AbstractsPolitical Science

Mirrors of Modernization: The American Reflection in Turkey

by Begum Adalet




Institution: University of Pennsylvania
Department:
Year: 2014
Keywords: History; Political Science
Record ID: 2026004
Full text PDF: http://repository.upenn.edu/edissertations/999


http://repository.upenn.edu/cgi/viewcontent.cgi?article=2123&context=edissertations


Abstract

This project documents otherwise neglected dimensions entailed in the assemblage and implementations of political theories, namely their fabrication through encounters with their material, local, and affective constituents.
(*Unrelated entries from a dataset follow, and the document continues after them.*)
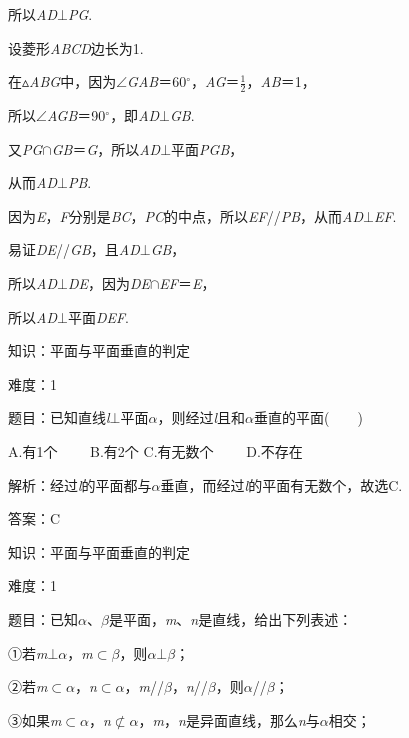 \documentclass{article} %
\begin{document}
所以\textit{AD}$\mathrm{\bot}$\textit{PG}.

设菱形\textit{ABCD}边长为1.

在$\mathrm{\vartriangle}$\textit{ABG}中，因为$\mathrm{\angle}$\textit{GAB}＝60$\mathrm{{}^\circ}$，\textit{AG}＝$\frac{1}{2}$，\textit{AB}＝1，

所以$\mathrm{\angle}$\textit{AGB}＝90$\mathrm{{}^\circ}$，即\textit{AD}$\mathrm{\bot}$\textit{GB}.

又\textit{PG}$\mathrm{\cap}$\textit{GB}＝\textit{G}，所以\textit{AD}$\mathrm{\bot}$平面\textit{PGB}，

从而\textit{AD}$\mathrm{\bot}$\textit{PB}.

因为\textit{E}，\textit{F}分别是\textit{BC}，\textit{PC}的中点，所以\textit{EF}//\textit{PB}，从而\textit{AD}$\mathrm{\bot}$\textit{EF}.

易证\textit{DE}//\textit{GB}，且\textit{AD}$\mathrm{\bot}$\textit{GB}，

所以\textit{AD}$\mathrm{\bot}$\textit{DE}，因为\textit{DE}$\mathrm{\cap}$\textit{EF}＝\textit{E}，

所以\textit{AD}$\mathrm{\bot}$平面\textit{DEF}.

知识：平面与平面垂直的判定

难度：1

题目：已知直线\textit{l}$\mathrm{\bot}$平面\textit{$\alpha$}，则经过\textit{l}且和\textit{$\alpha$}垂直的平面(　　)

A.有1个　　 B.有2个 C.有无数个　　 D.不存在

解析：经过\textit{l}的平面都与\textit{$\alpha$}垂直，而经过\textit{l}的平面有无数个，故选C.

答案：C

知识：平面与平面垂直的判定

难度：1

题目：已知\textit{$\alpha$}、\textit{$\beta$}是平面，\textit{m}、\textit{n}是直线，给出下列表述：

①若\textit{m}$\mathrm{\bot}$\textit{$\alpha$}，\textit{m}$\mathrm{\subset }$\textit{$\beta$}，则\textit{$\alpha$}$\mathrm{\bot}$\textit{$\beta$}；

②若\textit{m}$\mathrm{\subset }$\textit{$\alpha$}，\textit{n}$\mathrm{\subset }$\textit{$\alpha$}，\textit{m}//\textit{$\beta$}，\textit{n}//\textit{$\beta$}，则\textit{$\alpha$}//\textit{$\beta$}；

③如果\textit{m}$\mathrm{\subset }$\textit{$\alpha$}，\textit{n}$\mathrm{\nsubset}$\textit{$\alpha$}，\textit{m}，\textit{n}是异面直线，那么\textit{n}与\textit{$\alpha$}相交；
\end{document}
Rather than emanating from the West and migrating to their venues of application, social scientific theories are fashioned in particular sites where political relations can be staged and worked upon. Such was the case with modernization theory, which prevailed in official and academic circles in the United States during the early phases of the Cold War. The theory bore its imprint on a series of developmental and infrastructural projects in Turkey, the beneficiary of Marshall Plan funds and academic exchange programs and one of the theory's most important models. The manuscript scrutinizes the corresponding sites of elaboration for the key indices of modernization: the capacity for empathy, mobility, and hospitality. In the case of Turkey the sites included survey research, the implementation of a highway network, and the expansion of the tourism industry through landmarks such as the Istanbul Hilton Hotel. Social scientific interviews, highway machinery, and hotel lobbies were less external sites of implementation for modernization theory than laboratories where it was manufactured and enacted. While such microcosms were designed to scale down competing visions of modernization and technical expertise to a manageable size, their implementation was offset by the resilience of recipient subjects, as well as anxieties and hesitations on the part of practitioners. The projects of the social scientists, technical experts, and policymakers were not tantamount to a straightforward process of Americanization; rather techniques of knowledge production and corresponding visions of development were dynamic and subject to strategies of translation that reworked the inevitabilities their creators imagined. Based on multi-sited archival research spanning government agencies, private corporations, and the published work and private papers of key social scientists, the project traces the history and concrete enactment of a political theory, one whose imprint continues to guide current debates on political and economic development.